On the surface, these two couldn’t be more far apart. Frequenism starts off favouring but not committing to the alternative, but as time goes on it winds up declaring false significance. Even when we cheat by creating a fitted hypothesis, then feeding the same data we used to create the fit back through, it doesn’t take long for H4 to clearly signal it’s the best of the bunch. If you’re wondering why it does better than its waterline suggests, remember that we’re auto-scaling its standard error based on the sample count. That wasn’t a factor when we working per-experiment, as they all had the same sample count, but it certainly is when we’re working with cumulative averages here.

The timeline is interesting, too: a hypothesis fitted to five experiments’ worth of data does great until about experiment ten, and is equalised at experiment twenty. Is that a coincidence, or the sign of a predictable “evidential gravity” which pulled H3 back to Earth? The comparison between H0 and H2 is also notable; despite some jockeying early on, H0 manages to gradually gain on H2. A lousy null hypothesis can still beat out a weakly-fitted one, it seems.

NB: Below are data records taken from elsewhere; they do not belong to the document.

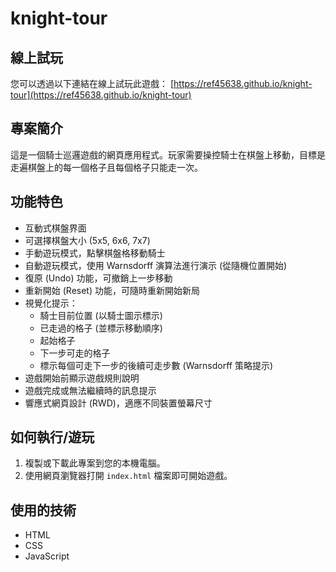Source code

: # knight-tour

## 線上試玩

您可以透過以下連結在線上試玩此遊戲：
[https://ref45638.github.io/knight-tour](https://ref45638.github.io/knight-tour)

## 專案簡介

這是一個騎士巡邏遊戲的網頁應用程式。玩家需要操控騎士在棋盤上移動，目標是走遍棋盤上的每一個格子且每個格子只能走一次。

## 功能特色

-   互動式棋盤界面
-   可選擇棋盤大小 (5x5, 6x6, 7x7)
-   手動遊玩模式，點擊棋盤格移動騎士
-   自動遊玩模式，使用 Warnsdorff 演算法進行演示 (從隨機位置開始)
-   復原 (Undo) 功能，可撤銷上一步移動
-   重新開始 (Reset) 功能，可隨時重新開始新局
-   視覺化提示：
    -   騎士目前位置 (以騎士圖示標示)
    -   已走過的格子 (並標示移動順序)
    -   起始格子
    -   下一步可走的格子
    -   標示每個可走下一步的後續可走步數 (Warnsdorff 策略提示)
-   遊戲開始前顯示遊戲規則說明
-   遊戲完成或無法繼續時的訊息提示
-   響應式網頁設計 (RWD)，適應不同裝置螢幕尺寸

## 如何執行/遊玩

1.  複製或下載此專案到您的本機電腦。
2.  使用網頁瀏覽器打開 `index.html` 檔案即可開始遊戲。

## 使用的技術

-   HTML
-   CSS
-   JavaScript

At the same time, let’s not oversell this. Bayesian statistics are not magic, if you’d cut things off around experiment #10 you’d have concluded a non-null hypothesis was the most credible by a good margin. Frequentism does a good job when its underlying assumptions match reality, and this example only breaks one: the dataset is relatively small. As I mentioned last time, if you continue to pile on more data frequentism will head back into non-significant territory. This implies we should be greatly suspect of any study pool with a small sample size.

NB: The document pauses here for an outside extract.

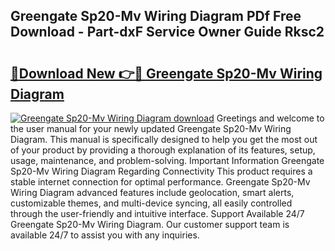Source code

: ## Greengate Sp20-Mv Wiring Diagram PDf Free Download - Part-dxF Service Owner Guide Rksc2

# <h2><a href="http://dfm7k4l.blite.top/?on=Greengate+Sp20-Mv+Wiring+Diagram">🔗Download New 👉🔴 Greengate Sp20-Mv Wiring Diagram</a></h2>

[![Greengate Sp20-Mv Wiring Diagram download](https://i.imgur.com/lujVjoI.png)](http://dfm7k4l.blite.top/?on=Greengate+Sp20-Mv+Wiring+Diagram)
Greetings and welcome to the user manual for your newly updated Greengate Sp20-Mv Wiring Diagram. This manual is specifically designed to help you get the most out of your product by providing a thorough explanation of its features, setup, usage, maintenance, and problem-solving. Important Information Greengate Sp20-Mv Wiring Diagram Regarding Connectivity This product requires a stable internet connection for optimal performance. Greengate Sp20-Mv Wiring Diagram advanced features include geolocation, smart alerts, customizable themes, and multi-device syncing, all easily controlled through the user-friendly and intuitive interface. Support Available 24/7 Greengate Sp20-Mv Wiring Diagram. Our customer support team is available 24/7 to assist you with any inquiries.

Hey, isn’t a significant chunk of science done with small sample sizes? Oh shit.

I can’t close without addressing what’s missing: where are the confidence intervals? Think about what those would represent, though: assuming the data we’d seen was representative, if we continued to roll the dice then Y percent of the time we’d calculate a Bayes Factor between X and Z. That’s not helpful, in fact it’s a counterfactual. We shouldn’t be basing our belief on mythical future data, just what we have in front of us.

How would you put a confidence interval on your confidence in a statement, for that matter? Does it make sense to say I’m 80 +-10% certain it’ll rain tomorrow? Certainly not; if I’ve followed the rules of probability, saying that is tantamount to being 80-90% certain that Socrates is mortal, given that people are mortal and Socrates is a person. I can be confident with math and logic in a way that I can’t be with the external world, so there’s no error bars on the Bayes Factor.

There is a Bayesian analog to confidence intervals, however, should you need them. Rather than precisely describe the posterior distribution, I can say “Y% of my certainty for this parameter lies between X and Z.” These “credible intervals” apply to posterior distributions only; I can’t slap them on any of the above hypotheses, for instance, because all of them only take one parameter (the mean) and all of them fix that one parameter (saying it must come from a specific distribution with a specific shape, with no flexibility). Even within posteriors, they can be problematic; here’s the Normal Inverse Gamma after one experiment, for instance.

Our Y% certainty region is an ellipse that’s been left out in the sun for a bit. If I give you credible intervals for the mean and standard deviation, though, I’m giving you a rectangle. If I were to use MCMC to sample from the posterior, toss out (1-Y)% of the samples, and record the minimum and maximum extent of what remains, that box contains the melted ellipse containing Y% of my certainty, plus some extra certainty in the corners. If I were to compensate for that, then those credible intervals in isolation contains less than Y% of my certainty, because we had to exclude bits of the Y% melted ellipse to compensate for those corners.

Credible intervals are a gross simplification of the underlying posterior. That may be A-OK if everyone knows the shape of that posterior, but if they don’t the assumption may come back to bite you.